Regional floras typically contain complete dichotomous keys for identification of trees and other plants to species (e.g. Manual of vascular plants of northeastern United States and adjacent Canada by Henry A. Gleason and Arthur Cronquist). The following guide originates from Our Native Trees and How to Identify Them by Harriet L. Keeler and applies to some flowering trees which are indigenous to the region extending from the Atlantic Ocean to the Rocky Mountains and from Canada to the northern boundaries of the southern states, together with a few well-known and naturalized foreign trees.
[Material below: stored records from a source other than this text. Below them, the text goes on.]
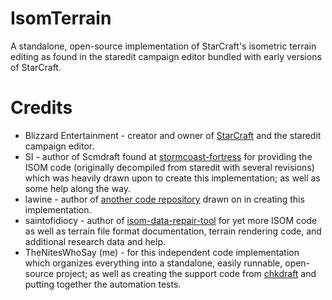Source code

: # IsomTerrain
A standalone, open-source implementation of StarCraft's isometric terrain editing as found in the staredit campaign editor bundled with early versions of StarCraft.

# Credits
- Blizzard Entertainment - creator and owner of [StarCraft](https://starcraft.com/en-us/) and the staredit campaign editor.
- SI - author of Scmdraft found at [stormcoast-fortress](http://www.stormcoast-fortress.net/) for providing the ISOM code (originally decompiled from staredit with several revisions) which was heavily drawn upon to create this implementation; as well as some help along the way.
- lawine - author of [another code repository](https://github.com/TheNitesWhoSay/lawine) drawn on in creating this implementation.
- saintofidiocy - author of [isom-data-repair-tool](https://github.com/saintofidiocy/ISOM) for yet more ISOM code as well as terrain file format documentation, terrain rendering code, and additional research data and help.
- TheNitesWhoSay (me) - for this independent code implementation which organizes everything into a standalone, easily runnable, open-source project; as well as creating the support code from [chkdraft](https://github.com/TheNitesWhoSay/Chkdraft) and putting together the automation tests.
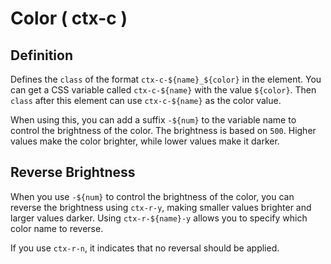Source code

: # Color ( ctx-c )

## Definition

Defines the `class` of the format `ctx-c-${name}_${color}` in the element. You can get a CSS variable called `ctx-c-${name}` with the value `${color}`. Then `class` after this element can use `ctx-c-${name}` as the color value.

When using this, you can add a suffix `-${num}` to the variable name to control the brightness of the color. The brightness is based on `500`. Higher values make the color brighter, while lower values make it darker.

<demo vue="context-color/base.vue"/>

## Reverse Brightness

When you use `-${num}` to control the brightness of the color, you can reverse the brightness using `ctx-r-y`, making smaller values brighter and larger values darker. Using `ctx-r-${name}-y` allows you to specify which color name to reverse.

If you use `ctx-r-n`, it indicates that no reversal should be applied.

<demo vue="context-color/reverse.vue"/>
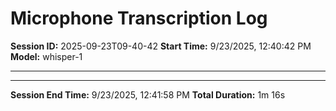# Microphone Transcription Log

**Session ID:** 2025-09-23T09-40-42
**Start Time:** 9/23/2025, 12:40:42 PM
**Model:** whisper-1

---


---

**Session End Time:** 9/23/2025, 12:41:58 PM
**Total Duration:** 1m 16s
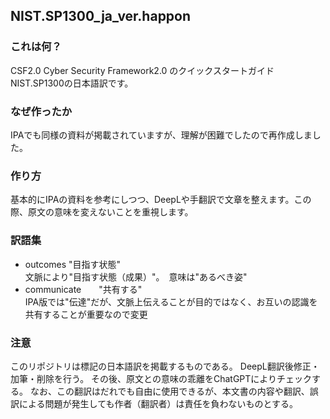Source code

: ## NIST.SP1300_ja_ver.happon

### これは何？
CSF2.0 Cyber Security Framework2.0 のクイックスタートガイドNIST.SP1300の日本語訳です。

### なぜ作ったか
IPAでも同様の資料が掲載されていますが、理解が困難でしたので再作成しました。

### 作り方
基本的にIPAの資料を参考にしつつ、DeepLや手翻訳で文章を整えます。この際、原文の意味を変えないことを重視します。

### 訳語集
- outcomes    "目指す状態"  
  文脈により"目指す状態（成果）"。　意味は"あるべき姿"  
- communicate　　"共有する"  
  IPA版では"伝達"だが、文脈上伝えることが目的ではなく、お互いの認識を共有することが重要なので変更

### 注意
このリポジトリは標記の日本語訳を掲載するものである。
DeepL翻訳後修正・加筆・削除を行う。
その後、原文との意味の乖離をChatGPTによりチェックする。
なお、この翻訳はだれでも自由に使用できるが、本文書の内容や翻訳、誤訳による問題が発生しても作者（翻訳者）は責任を負わないものとする。

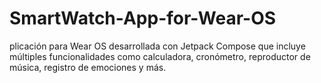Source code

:# SmartWatch-App-for-Wear-OS
plicación para Wear OS desarrollada con Jetpack Compose que incluye múltiples funcionalidades como calculadora, cronómetro, reproductor de música, registro de emociones y más.
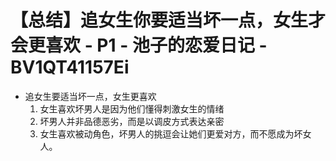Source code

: # 【总结】追女生你要适当坏一点，女生才会更喜欢 - P1 - 池子的恋爱日记 - BV1QT41157Ei

-   追女生要适当坏一点，女生更喜欢
    1.  女生喜欢坏男人是因为他们懂得刺激女生的情绪
    2.  坏男人并非品德恶劣，而是以调皮方式表达亲密
    3.  女生喜欢被动角色，坏男人的挑逗会让她们更爱对方，而不愿成为坏女人。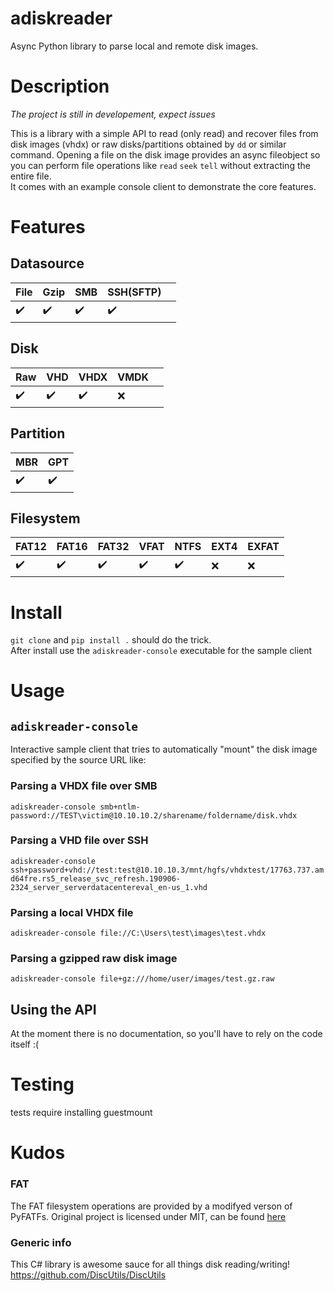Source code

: # adiskreader
Async Python library to parse local and remote disk images.

# Description
*The project is still in developement, expect issues*

This is a library with a simple API to read (only read) and recover files from disk images (vhdx) or raw disks/partitions obtained by `dd` or similar command. Opening a file on the disk image provides an async fileobject so you can perform file operations like `read` `seek` `tell` without extracting the entire file.  
It comes with an example console client to demonstrate the core features.

# Features

## Datasource

| File | Gzip | SMB | SSH(SFTP) |   |
|------|------|-----|-----------|---|
| ✔️    | ✔️    | ✔️   | ✔️         |   |

## Disk

| Raw | VHD | VHDX | VMDK |   |
|-----|-----|------|------|---|
| ✔️   | ✔️   | ✔️    | ❌    |   |

## Partition

| MBR | GPT |
|-----|-----|
| ✔️   | ✔️   |

## Filesystem

| FAT12 | FAT16 | FAT32 | VFAT | NTFS | EXT4 | EXFAT  |
|-------|-------|-------|------|------|------|--------|
| ✔️     | ✔️     | ✔️     | ✔️    | ✔️    | ❌    | ❌     |

# Install
`git clone` and `pip install .` should do the trick.  
After install use the `adiskreader-console` executable for the sample client

# Usage

## `adiskreader-console`
Interactive sample client that tries to automatically "mount" the disk image specified by the source URL like:

### Parsing a VHDX file over SMB
`adiskreader-console smb+ntlm-password://TEST\victim@10.10.10.2/sharename/foldername/disk.vhdx`  

### Parsing a VHD file over SSH
`adiskreader-console ssh+password+vhd://test:test@10.10.10.3/mnt/hgfs/vhdxtest/17763.737.amd64fre.rs5_release_svc_refresh.190906-2324_server_serverdatacentereval_en-us_1.vhd`  

### Parsing a local VHDX file
`adiskreader-console file://C:\Users\test\images\test.vhdx`

### Parsing a gzipped raw disk image 
`adiskreader-console file+gz:///home/user/images/test.gz.raw`

## Using the API
At the moment there is no documentation, so you'll have to rely on the code itself :(

# Testing
tests require installing guestmount

# Kudos

### FAT
The FAT filesystem operations are provided by a modifyed verson of PyFATFs.
Original project is licensed under MIT, can be found [here](https://github.com/nathanhi/pyfatfs/)  

### Generic info
This C# library is awesome sauce for all things disk reading/writing!
https://github.com/DiscUtils/DiscUtils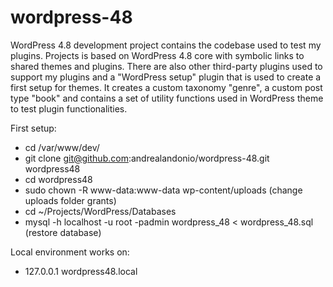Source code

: # wordpress-48
WordPress 4.8 development project contains the codebase used to test my plugins. Projects is based on WordPress 4.8 core with symbolic links to shared themes and plugins. There are also other third-party plugins used to support my plugins and a "WordPress setup" plugin that is used to create a first setup for themes. It creates a custom taxonomy "genre", a custom post type "book" and contains a set of utility functions used in WordPress theme to test plugin functionalities.

First setup:
* cd /var/www/dev/
* git clone git@github.com:andrealandonio/wordpress-48.git wordpress48
* cd wordpress48
* sudo chown -R www-data:www-data wp-content/uploads (change uploads folder grants)
* cd ~/Projects/WordPress/Databases
* mysql -h localhost -u root -padmin wordpress_48 < wordpress_48.sql (restore database)

Local environment works on:
* 127.0.0.1   wordpress48.local
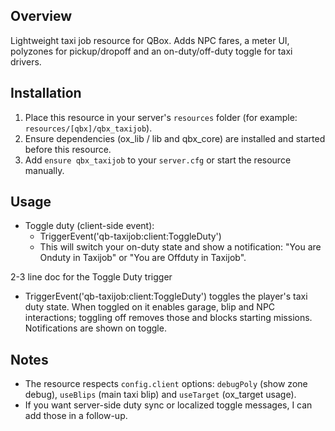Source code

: ## Overview
Lightweight taxi job resource for QBox. Adds NPC fares, a meter UI, polyzones for pickup/dropoff and an on-duty/off-duty toggle for taxi drivers.

## Installation
1. Place this resource in your server's `resources` folder (for example: `resources/[qbx]/qbx_taxijob`).
2. Ensure dependencies (ox_lib / lib and qbx_core) are installed and started before this resource.
3. Add `ensure qbx_taxijob` to your `server.cfg` or start the resource manually.

## Usage
- Toggle duty (client-side event):
	- TriggerEvent('qb-taxijob:client:ToggleDuty')
	- This will switch your on-duty state and show a notification: "You are Onduty in Taxijob" or "You are Offduty in Taxijob".

2-3 line doc for the Toggle Duty trigger
- TriggerEvent('qb-taxijob:client:ToggleDuty') toggles the player's taxi duty state. When toggled on it enables garage, blip and NPC interactions; toggling off removes those and blocks starting missions. Notifications are shown on toggle.

## Notes
- The resource respects `config.client` options: `debugPoly` (show zone debug), `useBlips` (main taxi blip) and `useTarget` (ox_target usage).
- If you want server-side duty sync or localized toggle messages, I can add those in a follow-up.
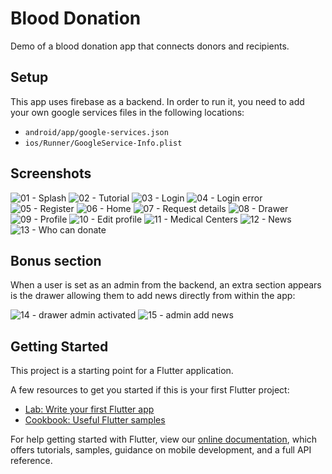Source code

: # Blood Donation

Demo of a blood donation app that connects donors and recipients.

## Setup
This app uses firebase as a backend. In order to run it, you need to add your own google services files
in the following locations:
- `android/app/google-services.json`
- `ios/Runner/GoogleService-Info.plist`

## Screenshots

![01 - Splash](screenshots/01%20-%20splash.jpg)
![02 - Tutorial](screenshots/02%20-%20tutorial%201.jpg)
![03 - Login](screenshots/03%20-%20Login%20empty.jpg)
![04 - Login error](screenshots/04%20-%20login%20wrong%20password.jpg)
![05 - Register](screenshots/05%20-%20register%20empty.jpg)
![06 - Home](screenshots/06%20-%20home.jpg)
![07 - Request details](screenshots/07%20-%20request%20detail.jpg)
![08 - Drawer](screenshots/08%20-%20drawer.jpg)
![09 - Profile](screenshots/09%20-%20profile.jpg)
![10 - Edit profile](screenshots/10%20-%20edit%20profile.jpg)
![11 - Medical Centers](screenshots/11%20-%20submit%20medical%20centers.jpg)
![12 - News](screenshots/12%20-%20news.jpg)
![13 - Who can donate](screenshots/13%20-%20who%20can%20donate.jpg)

## Bonus section
When a user is set as an admin from the backend, an extra section appears is the drawer allowing them 
to add news directly from within the app:

![14 - drawer admin activated](screenshots/14%20-%20drawer%20admin%20activated.jpg)
![15 - admin add news](screenshots/15%20-%20admin%20add%20news.jpg)


## Getting Started

This project is a starting point for a Flutter application.

A few resources to get you started if this is your first Flutter project:

- [Lab: Write your first Flutter app](https://flutter.dev/docs/get-started/codelab)
- [Cookbook: Useful Flutter samples](https://flutter.dev/docs/cookbook)

For help getting started with Flutter, view our
[online documentation](https://flutter.dev/docs), which offers tutorials,
samples, guidance on mobile development, and a full API reference.
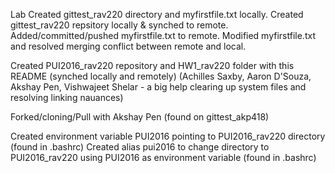Lab 
Created gittest_rav220 directory and myfirstfile.txt locally.
Created gittest_rav220 repsitory locally & synched to remote.
Added/committed/pushed myfirstfile.txt to remote.
Modified myfirstfile.txt and resolved merging conflict between remote and local.

Created PUI2016_rav220 repository and HW1_rav220 folder with this README (synched locally and remotely)
(Achilles Saxby, Aaron D'Souza, Akshay Pen, Vishwajeet Shelar - a big help clearing up system files and resolving linking nauances)

Forked/cloning/Pull with Akshay Pen (found on gittest_akp418)

Created environment variable PUI2016 pointing to PUI2016_rav220 directory (found in .bashrc)
Created alias pui2016 to change directory to PUI2016_rav220 using PUI2016 as environment variable (found in .bashrc)






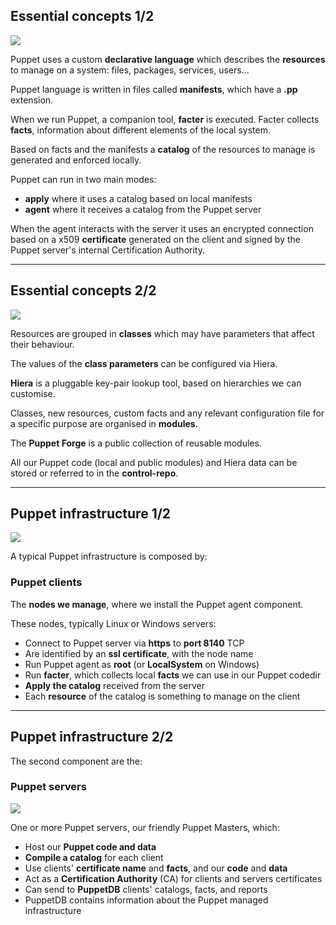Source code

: ## Essential concepts 1/2
<img src="gfx/junior.png" class="skill">

Puppet uses a custom **declarative language** which describes
the **resources** to manage on a system:
files, packages, services, users...

Puppet language is written in files called **manifests**, which 
have a **.pp** extension.

When we run Puppet, a companion tool, **facter** is executed.
Facter collects **facts**, information about different
elements of the local system.

Based on facts and the manifests a **catalog** of the resources to manage
is generated and enforced locally.

Puppet can run in two main modes:
- **apply** where it uses a catalog based on local manifests 
- **agent** where it receives a catalog from the Puppet server

When the agent interacts with the server it uses an encrypted connection
based on a x509 **certificate** generated on the client and
signed by the Puppet server's internal Certification Authority.

---

## Essential concepts 2/2
<img src="gfx/junior.png" class="skill">

Resources are grouped in **classes** which
may have parameters that affect their behaviour.

The values of the **class parameters** can be configured via Hiera.

**Hiera** is a pluggable key-pair lookup tool,
based on hierarchies we can customise.

Classes, new resources, custom facts and any relevant
configuration file for a specific purpose are organised in **modules**.

The **Puppet Forge** is a public collection of reusable modules.

All our Puppet code (local and public modules) and Hiera data
can be stored or referred to in the **control-repo**.


---

## Puppet infrastructure 1/2
<img src="gfx/junior.png" class="skill">

A typical Puppet infrastructure is composed by:

### Puppet clients

The **nodes we manage**, where we install the Puppet agent component.

These nodes, typically Linux or Windows servers:

- Connect to Puppet server via **https** to **port 8140** TCP
- Are identified by an **ssl certificate**, with the node name
- Run Puppet agent as **root** (or **LocalSystem** on Windows)
- Run **facter**, which collects local **facts** we can use in our Puppet codedir
- **Apply the catalog** received from the server
- Each **resource** of the catalog is something to manage on the client

---

## Puppet infrastructure 2/2

The second component are the:
### Puppet servers
<img src="gfx/junior.png" class="skill">

One or more Puppet servers, our friendly Puppet Masters, which:

- Host our **Puppet code and data**
- **Compile a catalog** for each client
- Use clients' **certificate name** and **facts**, and our **code** and **data**
- Act as a **Certification Authority** (CA) for clients and servers certificates
- Can send to **PuppetDB** clients' catalogs, facts, and reports
- PuppetDB contains information about the Puppet managed infrastructure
This guide excludes conifers and is not an exhaustive list of all trees known to occur in the region.

Use of the guide
Trees can be identified by examination of several characteristics. The typical leaves of a species should be secured from mature trees, not young ones. The leaflets of a compound leaf can be distinguished from simple leaves by the absence of leaf buds from the base of their stems.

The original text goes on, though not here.